**What this task involves:**
The response consists of the lines from the start of the material below through the line holding "### HTPP server and client", repeated word for word and without pictures.

**Records:**
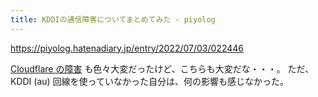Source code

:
 ```yaml
---
title: KDDIの通信障害についてまとめてみた - piyolog
---
```


https://piyolog.hatenadiary.jp/entry/2022/07/03/022446

[Cloudflare の障害](https://mryhryki.com/scrap/20220622-084122.html) も色々大変だったけど、こちらも大変だな・・・。
ただ、KDDI (au) 回線を使っていなかった自分は、何の影響も感じなかった。
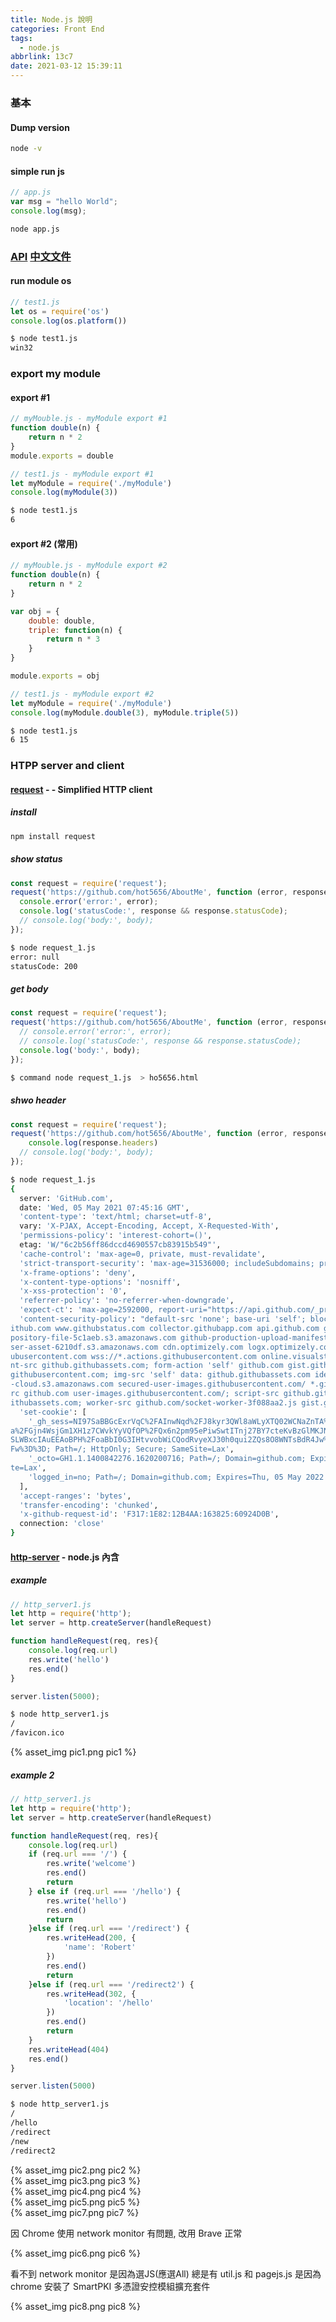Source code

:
 ```yaml
---
title: Node.js 說明
categories: Front End
tags:
  - node.js
abbrlink: 13c7
date: 2021-03-12 15:39:11
---
```


### 基本
#### Dump version

``` bash
node -v
```

#### simple run js
``` js
// app.js
var msg = "hello World";
console.log(msg);
```

``` bash
node app.js
```

### [API](https://nodejs.org/docs/latest-v14.x/api/index.html) [中文文件](http://nodejs.cn/api/)

#### run module os 
``` js
// test1.js
let os = require('os')
console.log(os.platform())
```

``` bash
$ node test1.js
win32
```

### export my module 
#### export #1
``` js
// myMouble.js - myModule export #1
function double(n) {
	return n * 2
}
module.exports = double
```

``` js
// test1.js - myModule export #1
let myModule = require('./myModule')
console.log(myModule(3))
```

``` bash 
$ node test1.js
6
```

#### export #2 (常用)
``` js
// myMouble.js - myModule export #2
function double(n) {
	return n * 2
}

var obj = {
	double: double,
	triple: function(n) {
		return n * 3
	}
}

module.exports = obj
```

``` js
// test1.js - myModule export #2
let myModule = require('./myModule')
console.log(myModule.double(3), myModule.triple(5))
```

``` bash 
$ node test1.js
6 15
```

### HTPP server and client
#### [request](https://www.npmjs.com/package/request) - - Simplified HTTP client
##### install
``` bash
npm install request
```

##### show status
``` js
const request = require('request');
request('https://github.com/hot5656/AboutMe', function (error, response, body) {
  console.error('error:', error); 
  console.log('statusCode:', response && response.statusCode); 
  // console.log('body:', body); 
});
```

``` bash
$ node request_1.js
error: null
statusCode: 200
```

##### get body
``` js
const request = require('request');
request('https://github.com/hot5656/AboutMe', function (error, response, body) {
  // console.error('error:', error); 
  // console.log('statusCode:', response && response.statusCode); 
  console.log('body:', body); 
});
```

``` bash
$ command node request_1.js  > ho5656.html
```

##### shwo header
``` js
const request = require('request');
request('https://github.com/hot5656/AboutMe', function (error, response, body) {
	console.log(response.headers)
  // console.log('body:', body); 
});
```

``` bash
$ node request_1.js
{
  server: 'GitHub.com',
  date: 'Wed, 05 May 2021 07:45:16 GMT',
  'content-type': 'text/html; charset=utf-8',
  vary: 'X-PJAX, Accept-Encoding, Accept, X-Requested-With',
  'permissions-policy': 'interest-cohort=()',
  etag: 'W/"6c2b56ff86dccd4690557cb83915b549"',
  'cache-control': 'max-age=0, private, must-revalidate',
  'strict-transport-security': 'max-age=31536000; includeSubdomains; preload',
  'x-frame-options': 'deny',
  'x-content-type-options': 'nosniff',
  'x-xss-protection': '0',
  'referrer-policy': 'no-referrer-when-downgrade',
  'expect-ct': 'max-age=2592000, report-uri="https://api.github.com/_private/browser/errors"',
  'content-security-policy': "default-src 'none'; base-uri 'self'; block-all-mixed-content; connect-src 'self' uploads.g
ithub.com www.githubstatus.com collector.githubapp.com api.github.com github-cloud.s3.amazonaws.com github-production-re
pository-file-5c1aeb.s3.amazonaws.com github-production-upload-manifest-file-7fdce7.s3.amazonaws.com github-production-u
ser-asset-6210df.s3.amazonaws.com cdn.optimizely.com logx.optimizely.com/v1/events wss://alive.github.com *.actions.gith
ubusercontent.com wss://*.actions.githubusercontent.com online.visualstudio.com/api/v1/locations insights.github.com; fo
nt-src github.githubassets.com; form-action 'self' github.com gist.github.com; frame-ancestors 'none'; frame-src render.
githubusercontent.com; img-src 'self' data: github.githubassets.com identicons.github.com collector.githubapp.com github
-cloud.s3.amazonaws.com secured-user-images.githubusercontent.com/ *.githubusercontent.com; manifest-src 'self'; media-s
rc github.com user-images.githubusercontent.com/; script-src github.githubassets.com; style-src 'unsafe-inline' github.g
ithubassets.com; worker-src github.com/socket-worker-3f088aa2.js gist.github.com/socket-worker-3f088aa2.js",
  'set-cookie': [
    '_gh_sess=NI97SaBBGcExrVqC%2FAInwNqd%2FJ8kyr3QWl8aWLyXTQ02WCNaZnTA%2FBLbI9UUPfKJYc6dOc2J8Q9RObRql78r9q3D%2B5tLwpDh0j
a%2FGjn4WsjGm1XH1z7CWvkYyVQfOP%2FQx6n2pm95ePiwSwtITnj27BY7cteKvBzGlMKJNYqVuMzSXcxyMr9Tu4zVG99JDTU6oOOW1WQAPARk2t8Y%2F%2B
SLWBxcIAuEEAoBPH%2FoaBbI0G3IHtvvobWiCQodRvyeXJ30h0qui2ZQs8O8WNTsBdR4Jw%3D%3D--eZlEDQ1ebZKKm2Jh--H8LZRSxWEwmES%2F54qujq%2
Fw%3D%3D; Path=/; HttpOnly; Secure; SameSite=Lax',
    '_octo=GH1.1.1400842276.1620200716; Path=/; Domain=github.com; Expires=Thu, 05 May 2022 07:45:16 GMT; Secure; SameSi
te=Lax',
    'logged_in=no; Path=/; Domain=github.com; Expires=Thu, 05 May 2022 07:45:16 GMT; HttpOnly; Secure; SameSite=Lax'
  ],
  'accept-ranges': 'bytes',
  'transfer-encoding': 'chunked',
  'x-github-request-id': 'F317:1E82:12B4AA:163825:60924D0B',
  connection: 'close'
}
```

#### [http-server](https://nodejs.org/dist/latest-v14.x/docs/api/http.html#http_class_http_server) - node.js  內含
##### example
``` js
// http_server1.js
let http = require('http');
let server = http.createServer(handleRequest)

function handleRequest(req, res){
	console.log(req.url)
	res.write('hello')
	res.end()
}

server.listen(5000);
```

``` bash
$ node http_server1.js
/
/favicon.ico
```

<div style="width:300px">
	{% asset_img pic1.png pic1 %}
</div>

##### example 2
``` js
// http_server1.js
let http = require('http');
let server = http.createServer(handleRequest)

function handleRequest(req, res){
	console.log(req.url)
	if (req.url === '/') {
		res.write('welcome')
		res.end()
		return
	} else if (req.url === '/hello') {
		res.write('hello')
		res.end()
		return
	}else if (req.url === '/redirect') {
		res.writeHead(200, {
			'name': 'Robert'
		})
		res.end()
		return
	}else if (req.url === '/redirect2') {
		res.writeHead(302, {
			'location': '/hello'
		})
		res.end()
		return
	}
	res.writeHead(404)
	res.end()
}

server.listen(5000)
```

``` bash
$ node http_server1.js
/
/hello
/redirect
/new
/redirect2
```

<div style="width:300px">
	{% asset_img pic2.png pic2 %}
</div>

<div style="width:300px">
	{% asset_img pic3.png pic3 %}
</div>

<div style="width:650px">
	{% asset_img pic4.png pic4 %}
</div>

<div style="width:650px">
	{% asset_img pic5.png pic5 %}
</div>

<div style="width:650px">
	{% asset_img pic7.png pic7 %}
</div>

因 Chrome 使用 network monitor 有問題, 改用 Brave 正常
<div style="width:700px">
	{% asset_img pic6.png pic6 %}
</div>

看不到 network monitor 是因為選JS(應選All)
總是有 util.js 和 pagejs.js 是因為 chrome 安裝了 SmartPKI 多憑證安控模組擴充套件
<div style="width:650px">
	{% asset_img pic8.png pic8 %}
</div>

**Result:**
Source code

:
 ```yaml
---
title: KDDIの通信障害についてまとめてみた - piyolog
---
```


https://piyolog.hatenadiary.jp/entry/2022/07/03/022446

[Cloudflare の障害](https://mryhryki.com/scrap/20220622-084122.html) も色々大変だったけど、こちらも大変だな・・・。
ただ、KDDI (au) 回線を使っていなかった自分は、何の影響も感じなかった。
Source code

:
 ```yaml
---
title: Node.js 說明
categories: Front End
tags:
  - node.js
abbrlink: 13c7
date: 2021-03-12 15:39:11
---
```


### 基本
#### Dump version

``` bash
node -v
```

#### simple run js
``` js
// app.js
var msg = "hello World";
console.log(msg);
```

``` bash
node app.js
```

### [API](https://nodejs.org/docs/latest-v14.x/api/index.html) [中文文件](http://nodejs.cn/api/)

#### run module os 
``` js
// test1.js
let os = require('os')
console.log(os.platform())
```

``` bash
$ node test1.js
win32
```

### export my module 
#### export #1
``` js
// myMouble.js - myModule export #1
function double(n) {
	return n * 2
}
module.exports = double
```

``` js
// test1.js - myModule export #1
let myModule = require('./myModule')
console.log(myModule(3))
```

``` bash 
$ node test1.js
6
```

#### export #2 (常用)
``` js
// myMouble.js - myModule export #2
function double(n) {
	return n * 2
}

var obj = {
	double: double,
	triple: function(n) {
		return n * 3
	}
}

module.exports = obj
```

``` js
// test1.js - myModule export #2
let myModule = require('./myModule')
console.log(myModule.double(3), myModule.triple(5))
```

``` bash 
$ node test1.js
6 15
```

### HTPP server and client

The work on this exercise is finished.